_Source data_
----------------------------------------

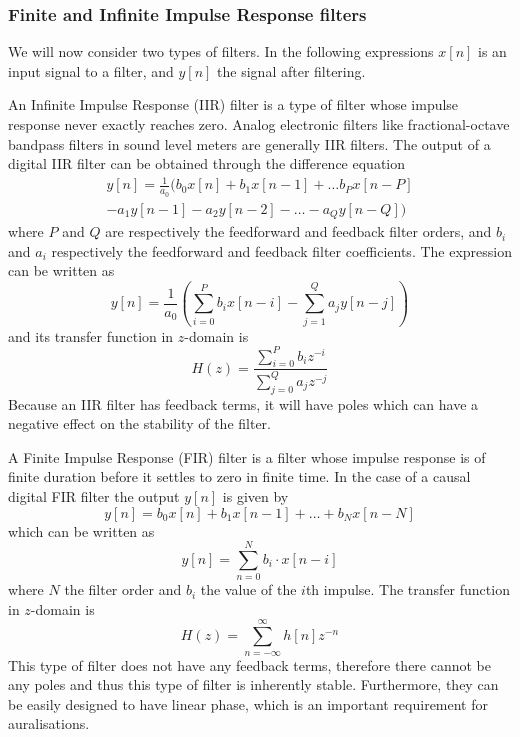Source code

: 

\subsubsection{Finite and Infinite Impulse Response filters}
We will now consider two types of filters. In the following expressions $x[n]$
is an input signal to a filter, and $y[n]$ the signal after filtering.

An Infinite Impulse Response (IIR) filter is a type of filter whose impulse
response never exactly reaches zero. Analog electronic filters like
fractional-octave bandpass filters in sound level meters are generally IIR
filters. The output of a digital IIR filter can be obtained through the
difference equation
\begin{multline}
 y[n] = \frac{1}{a_0} ( b_0 x[n] + b_1 x[n-1] + \dots b_P x[n-P] \\
      - a_1 y[n-1] - a_2 y[n-2] - \dots - a_Q y[n-Q] )
\end{multline}
where $P$ and $Q$ are respectively the feedforward and feedback filter orders,
and $b_i$ and $a_i$ respectively the feedforward and feedback filter
coefficients. The expression can be written as
\begin{equation}
 y[n] = \frac{1}{a_0} \left( \sum_{i=0}^{P} b_i x[n-i] - \sum_{j=1}^Q a_j y[n-j] \right)
\end{equation}
and its transfer function in $z$-domain is
\begin{equation}
 H(z) = \frac{\sum_{i=0}^P b_i z^{-i}}{\sum_{j=0}^Q a_j z^{-j}}
\end{equation}
Because an IIR filter has feedback terms, it will have poles which can have a
negative effect on the stability of the filter.

A Finite Impulse Response (FIR) filter is a filter whose impulse response is of
finite duration before it settles to zero in finite time. In the case of a
causal digital FIR filter the output $y[n]$ is given by
\begin{equation}
 y[n] = b_0 x[n] + b_1 x[n-1] + \dots + b_N x[n-N]
\end{equation}
which can be written as
\begin{equation}
 y[n] = \sum_{n=0}^{N} b_i \cdot x[n-i]
\end{equation}
where $N$ the filter order and $b_i$ the value of the $i$th impulse.
The transfer function in $z$-domain is
\begin{equation}
H(z) = \sum_{n=-\infty}^{\infty} h[n] z^{-n}
\end{equation}
This type of filter does not have any feedback terms, therefore there cannot be
any poles and thus this type of filter is inherently stable. Furthermore, they
can be easily designed to have linear phase, which is an important requirement
for auralisations.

----------------------------------------

_How to complete this task_
Identify the lines of the data that contain the word "filters". Copy each of them.

_Expected answer_
\subsubsection{Finite and Infinite Impulse Response filters}
We will now consider two types of filters. In the following expressions $x[n]$
response never exactly reaches zero. Analog electronic filters like
fractional-octave bandpass filters in sound level meters are generally IIR
filters. The output of a digital IIR filter can be obtained through the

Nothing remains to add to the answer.